В одной из сцен спектакля Клавдий, ведя государственные дела, в то же время позировал художнику, писавшему его портрет. Король был очень красив — высок, строен, широкоплеч, его костюм отличался эффектностью. Но сеанс заканчивался, и неожиданно выяснялось, что прекрасный костюм украшал лишь манекен, за которым король стоял на помосте. Когда он вылезал из-за манекена и спускался на пол, он вдруг оказывался маленьким, жалким, тщедушным. Эта деталь выражала шекспировскую мысль о частом трагическом несоответствии сущности человека и его положения («ничтожество в роскошном одеянье», «глупость в маске мудреца, пророка»).

Кульминацией акимовского «Гамлета», его самым блестящим взлетом была сцена «мышеловки». Начиналась она с того, что король важной поступью шел вверх по лестнице — смотреть устроенный племянником спектакль. На Клавдии был длинный (двенадцатиметровый) алый плащ, который сзади поддерживали пажи. Он закрывал всю лестницу. Это выглядело весьма импозантно, величаво. Но, видя пантомиму отравления, король приходил в ужас. Не помня себя, он срывался со своего места наверху и, сгорбившись, сжавшись в маленький комок, несся вниз по лестнице в свои покои. А плащ — пылающее красное море — летел за ним.

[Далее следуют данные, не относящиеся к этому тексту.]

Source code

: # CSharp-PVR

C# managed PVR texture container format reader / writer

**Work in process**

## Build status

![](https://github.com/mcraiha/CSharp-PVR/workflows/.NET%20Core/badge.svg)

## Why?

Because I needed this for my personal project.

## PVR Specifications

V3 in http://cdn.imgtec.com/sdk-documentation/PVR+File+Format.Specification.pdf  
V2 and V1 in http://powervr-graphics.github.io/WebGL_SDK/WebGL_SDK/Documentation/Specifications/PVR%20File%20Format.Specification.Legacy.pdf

{60} Король уже исчезал со сцены, а плащ все вился и клубился, как страшный кровавый след преступления. Здесь метафорически овеществлялась шекспировская тема, характерная не только для «Гамлета», но и для «Макбета», «Ричарда II», «Ричарда III», — мысль о непрочности власти, держащейся на крови и насилии.

Незадолго до постановки «Гамлета» Акимов заявил, что всякая философия, рассуждения, разговоры только мешают действенной ткани пьес, и чтобы «разговоры эти как-то вообще слушались, приходится прибегать к отчаянным, чисто искусственным средствам, развлекая зрителя добавочными аттракционами»[25]. Но еще один из парадоксов «Гамлета» заключался в том, что, изгнав шекспировскую философию из текста трагедии, Акимов в какой-то мере перенес ее в те сцены, которые считал только «добавочными аттракционами». Вот почему эти «аттракционы» (то есть ряд перечисленных здесь изобразительно-пластических моментов) оказались самым талантливым, что было в спектакле «Гамлет». Образное мышление в этих сценах опередило логическое, художник победил теоретика.

Таким образом, в акимовском «Гамлете», вызвавшем в свое время бурю возмущения критики, было много интересного, при всем налете вульгарного социологизма, «перехлестах» и неуемном «озорстве» спектакля. Впрочем, «озорство» в какой-то мере было ценным: оно выявило комедийное дарование молодого режиссера.

В июне 1936 года Акимов — главный режиссер Ленинградского театра комедии — выпустил свой первый в этом театре спектакль, «Собаку на сене» Лопе де Вега, а в течение трех следующих лет поставил еще три классические комедии: «Школу злословия» Шеридана, «Двенадцатую ночь» Шекспира и «Валенсианскую вдову» Лопе де Вега.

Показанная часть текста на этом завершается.